J’avais réussi à stabiliser l’esprit de Lydia par mes mots, et à présent que je recevais ses réponses concernant les souvenirs qu’elle parvenait à faire remonter à la surface, je commençais moi aussi à percevoir la cicatrice ayant déchirée la mémoire de l’Etoile des Ténèbres.

« Je vois. Les six dernières heures semblent avoir été effacées de ta mémoire. C’est préoccupant, mais enfin… Cela aurait put être pire. Bien pire. »

Rassurant, toujours rassurant. D’autant qu’en l’occurrence, j’avais raison. Qu’étaient finalement une poignée d’heures au regard de l’immensité de l’existence du spectre du vampire ?

A cet instant, pour n’importe quel autre spectre, j’aurai cessé mes investigations sur le champ devant le pinaillage que représentait une telle entreprise, mais Lydia n’était pas n’importe quel autre spectre, en tout cas à mes yeux.

« J’imagine que tu désires que je te rafraichisse la mémoire concernant cette période que tu as oubliée ? »

Le récit promettait de prendre quelques temps, aussi, avant de commencer, je pris une longue inspiration.

« Alors voyons voir, par où commencer ? »

La réponse me vint d’elle-même comme une évidence.

« Les raisons de notre départ de l’ile de la Reine morte. »

Je narrais alors à l’Etoile des Ténèbres le message de notre Empereur ainsi que la nouvelle mission qu’il nous confia. Je parlais de l’arrivée du chevalier d’or de la vierge à la cathédrale des enfers après la trahison du serpentaire noir, et du rôle que Lydia avait joué dans sa mise en sureté conformément au pacte passé entre Athéna et notre Empereur.

Je lui parlais ensuite de nos retrouvailles en ces lieux avec Brunissen que j’avais exécutée puis jugée avant qu’elle ne reçoive la miséricorde du sombre Empereur que la curiosité de Sivir avait provoquée ; je lui narrais la nouvelle mission que nous avions tous reçu en cette pièce, lorsque nous fumes charger d’aller chercher de part le monde les trois artefacts divins et comment nous fumes séparés à cet instant en partant chacun dans notre direction ; je lui racontais ensuite comment elle et Brunissen avaient sut découvrir la position du sceptre d’Athéna et l’avaient alors ramené aux enfers tandis que Sivir, nouvel incarnat du spectre de l’Alraune, avait rapporté quant à elle l’épée sacrée de notre Empereur.

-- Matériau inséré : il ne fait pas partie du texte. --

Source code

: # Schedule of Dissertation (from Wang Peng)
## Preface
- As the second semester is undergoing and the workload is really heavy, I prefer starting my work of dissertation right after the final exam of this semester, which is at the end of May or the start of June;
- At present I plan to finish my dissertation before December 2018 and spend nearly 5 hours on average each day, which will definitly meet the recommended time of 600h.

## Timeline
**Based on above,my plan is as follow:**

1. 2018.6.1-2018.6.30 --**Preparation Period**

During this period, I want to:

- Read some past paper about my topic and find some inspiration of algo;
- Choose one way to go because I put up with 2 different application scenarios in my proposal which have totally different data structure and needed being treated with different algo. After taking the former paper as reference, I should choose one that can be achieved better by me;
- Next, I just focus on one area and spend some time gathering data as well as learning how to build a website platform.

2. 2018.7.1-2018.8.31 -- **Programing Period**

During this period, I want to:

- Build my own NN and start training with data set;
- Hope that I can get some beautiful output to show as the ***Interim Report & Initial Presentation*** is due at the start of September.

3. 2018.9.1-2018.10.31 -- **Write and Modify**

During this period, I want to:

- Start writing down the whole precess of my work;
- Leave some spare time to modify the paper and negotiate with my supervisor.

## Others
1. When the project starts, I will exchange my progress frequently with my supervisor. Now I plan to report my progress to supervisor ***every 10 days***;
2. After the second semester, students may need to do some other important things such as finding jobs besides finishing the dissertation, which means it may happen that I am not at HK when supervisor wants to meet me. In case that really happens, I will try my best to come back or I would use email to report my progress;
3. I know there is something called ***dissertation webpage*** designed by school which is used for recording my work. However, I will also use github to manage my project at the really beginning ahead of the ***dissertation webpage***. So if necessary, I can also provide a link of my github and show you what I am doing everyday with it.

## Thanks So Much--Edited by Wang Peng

Et enfin, après une longue histoire fourmillant de détail et de réponse aux questions qu’elle me posait, je lui parlais du pacte qu’elle et moi avions passé avant de nous quitter, de ce cœur impétueux et sauvage que j’avais promis de lui apprendre à maitriser, et de la raison de sa présence en ces murs à cet instant précis.

« Voila. A présent, tu sais à peu près tout ce qu’il y a à savoir. Je ne peux te donner les détails de ton périple en Asie et en Océanie, car je n’y étais pas. Mais peut être que Brunissen pourra te les fournir, quand vous vous recroiserez. Sivir de l’Alraune pourra également t’aider. Son âme est bienveillante, et elle semble t’apprécier. »

Elle avait compris. Elle n’était pas seule, et ne le serai jamais. Pas tant que je serai là pour elle.

« Et maintenant que tu sais aussi pour Lucinda et votre rencontre à la cathédrale, qu’est-ce que tu ressens ? »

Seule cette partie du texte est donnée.